Julia's furious mask crumbled and a tender light came into her eyes. "I have always admired your cousin," she said.

"But he's damaged goods? Slightly shop-soiled? Reduced to clear?" The two foxes pressed their cheeks together.

"Oh, if he was mine, I should care for him like a nurse. It's the money." She whispered the last word as if it were obscene - which it practically was among their class, the very one that had it in the greatest abundance.

Bentley blinked. He had always thought Julia a mercenary type, but to hear it put so baldly was a surprise. He was framing a suitably cutting response when Julia surprised him again by burying her face in his chest to hide her tears. Automatically, he rubbed the small of her back.

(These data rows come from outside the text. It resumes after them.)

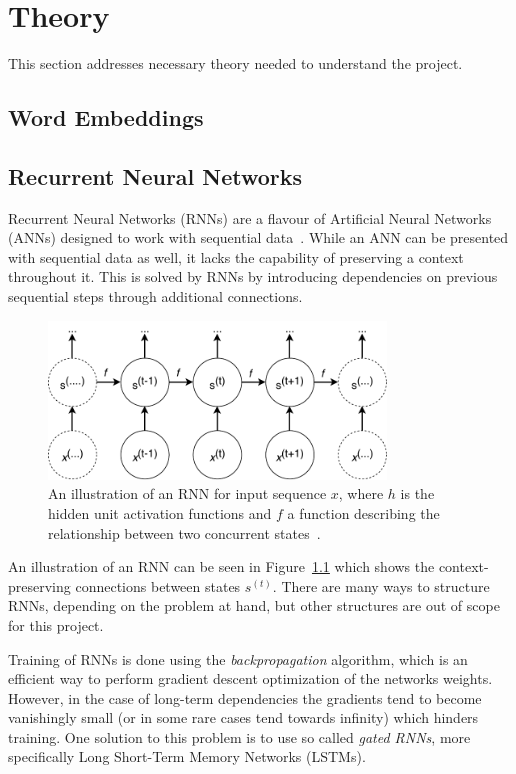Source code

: \chapter{Theory}
This section addresses necessary theory needed to understand the project.

\section{Word Embeddings}

\section{Recurrent Neural Networks}
Recurrent Neural Networks (RNNs) are a flavour of Artificial Neural Networks (ANNs) designed to work with sequential data~\cite{goodfellow2016deep}. While an ANN can be presented with sequential data as well, it lacks the capability of preserving a context throughout it. This is solved by RNNs by introducing dependencies on previous sequential steps through additional connections.
\begin{figure}[H]
  \centering
  \includegraphics[width=0.8\textwidth]{graphics/rnn}
  \caption{An illustration of an RNN for input sequence $x$, where $h$ is the hidden unit activation functions and $f$ a function describing the relationship between two concurrent states~\cite{goodfellow2016deep}.}\label{fig:rnn}
\end{figure}
An illustration of an RNN can be seen in Figure~\ref{fig:rnn} which shows the context-preserving connections between states $s^{(t)}$. There are many ways to structure RNNs, depending on the problem at hand, but other structures are out of scope for this project.

Training of RNNs is done using the \textit{backpropagation} algorithm, which is an efficient way to perform gradient descent optimization of the networks weights. However, in the case of long-term dependencies the gradients tend to become vanishingly small (or in some rare cases tend towards infinity) which hinders training. One solution to this problem is to use so called \textit{gated RNNs}, more specifically Long Short-Term Memory Networks (LSTMs).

"Daddy isn't rich any more, Bentley," she said into his celluloid dickey. "He sank a lot of money into some sort of weapon for the army, and then it didn't work."

"I'm surprised the government didn't snap it up, in that case," Bentley murmured back. "Just the sort of thing they leap at."

"You must realise that our sort are not always able to marry for love," Julia continued. "Daddy had tears in his eyes when he asked me to win you; he is well aware of my feelings on the matter, and he is not fond of you himself. He said if you ever hurt me he'd horsewhip you."

Bentley raised an eyebrow. "Your honesty is appreciated."

"It would benefit both our families to have things this way. I'll try to be a good wife, Bentley, and if we cannot love each other, perhaps there will be cubs we can both adore. I know it's not what you want either, and I'll turn a blind eye if you want to run around with that farm kitten of yours, or - or with a - "

"Don't say it, Julia. Simply not necessary."

"Then you'll..."

"I will be hanged before I marry you, Julia Portman! And I say that not because I dislike you, though Heaven knows that's true, but because I won't stand to see you saddled with a pest like me when you could be with the fox of your dreams. Let me ask you a question: if money didn't come into it, would you marry Wilby?"

"Of course. If it wasn't for the position my parents are in I would gladly live in poverty with him."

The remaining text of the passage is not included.